- Fitch Ratings said it expects growth to pick up in the 2nd half of FY18
- Demonetisation and GST rollout dampened growth in the short term, it said
- Last month Asian Development Bank slashed India's growth forecast to 7%
The Asian Development Bank (ADB) had last month slashed India's GDP growth forecast for the current fiscal to 7 per cent from 7.4 per cent owing to weakness in private consumption, manufacturing output and business investment.
India had posted a 7.1 per cent growth in in 2016-17.
ADB pencilled in 7.4 per cent for 2018-19, down from the earlier forecast of 7.6 per cent in July.
Fitch Ratings said the global economy has improved markedly this year and is on course to recording its fastest expansion since 2010.
India's Gross Domestic Product (GDP) growth at 5.7 per cent in the first quarter (April-June), down from 6.1 per cent in the previous year, is "the lowest outturn since early 2013, and GDP has now been cooling for five consecutive quarters", it said.

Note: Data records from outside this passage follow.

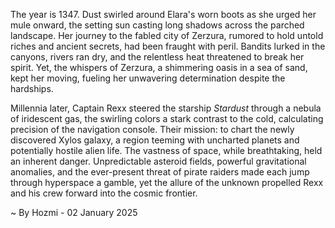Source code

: 
The year is 1347.  Dust swirled around Elara's worn boots as she urged her mule onward, the setting sun casting long shadows across the parched landscape.  Her journey to the fabled city of Zerzura, rumored to hold untold riches and ancient secrets, had been fraught with peril. Bandits lurked in the canyons, rivers ran dry, and the relentless heat threatened to break her spirit.  Yet, the whispers of Zerzura, a shimmering oasis in a sea of sand, kept her moving, fueling her unwavering determination despite the hardships.

Millennia later, Captain Rexx steered the starship *Stardust* through a nebula of iridescent gas, the swirling colors a stark contrast to the cold, calculating precision of the navigation console. Their mission: to chart the newly discovered Xylos galaxy, a region teeming with uncharted planets and potentially hostile alien life. The vastness of space, while breathtaking, held an inherent danger.  Unpredictable asteroid fields, powerful gravitational anomalies, and the ever-present threat of pirate raiders made each jump through hyperspace a gamble, yet the allure of the unknown propelled Rexx and his crew forward into the cosmic frontier.

~ By Hozmi - 02 January 2025
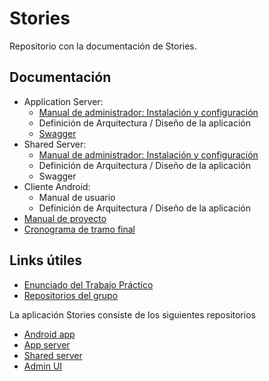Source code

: # Stories

Repositorio con la documentación de Stories.

## Documentación

* Application Server:
  * [Manual de administrador: Instalación y configuración](https://github.com/taller2-2018-1-grupo2/python-server/blob/master/README.md)
  * Definición de Arquitectura / Diseño de la aplicación
  * [Swagger](https://github.com/taller2-2018-1-grupo2/python-server/blob/master/stories_app_server.json)
* Shared Server:
  * [Manual de administrador: Instalación y configuración](https://github.com/taller2-2018-1-grupo2/shared-server/blob/master/README.md)
  * Definición de Arquitectura / Diseño de la aplicación
  * Swagger
* Cliente Android:
  * Manual de usuario
  * Definición de Arquitectura / Diseño de la aplicación
* [Manual de proyecto](https://docs.google.com/document/d/1z1C9m3dm-Vx6Ms50Mdojlf0MNTuGCCSKU7xNhCq62jc/edit)
* [Cronograma de tramo final](https://docs.google.com/document/d/1peJ3YoZshuZdq0z-b3xY-hwNcCp8qgRwq5b1Aq6Jd1Q/edit)

## Links útiles

* [Enunciado del Trabajo Práctico](https://github.com/taller-de-programacion-2/taller-de-programacion-2.github.io/tree/master/trabajo-practico/enunciados/2018/1)
* [Repositorios del grupo](https://github.com/orgs/taller2-2018-1-grupo2/dashboard)

La aplicación Stories consiste de los siguientes repositorios
* [Android app](https://github.com/taller2-2018-1-grupo2/android-app)
* [App server](https://github.com/taller2-2018-1-grupo2/python-server)
* [Shared server](https://github.com/taller2-2018-1-grupo2/shared-server)
* [Admin UI](https://github.com/taller2-2018-1-grupo2/stories-react)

Economic activity in the quarter, it said, may have been disrupted by firms running down inventory ahead of the implementation of the Goods and Services Tax (GST) in July.
The manufacturing sector lost steam in the quarter, growing at a meagre 1.2 per cent year-on-year.
The primary sector also dampened growth, while construction and tertiary activity bounced back.
On the expenditure side, net trade was a big drag on growth, with exports decelerating sharply (after an admittedly strong January-March print) and import growth remaining buoyant (at 13.4 per cent year-on-year).
"In light of the poor 1H17 (first half of 2017) outturns, we have downgraded our forecast for FY17-18 (year-ending March 2018) to 6.9 per cent, a cut of 0.5 percentage points compared to the June GEO," Fitch said.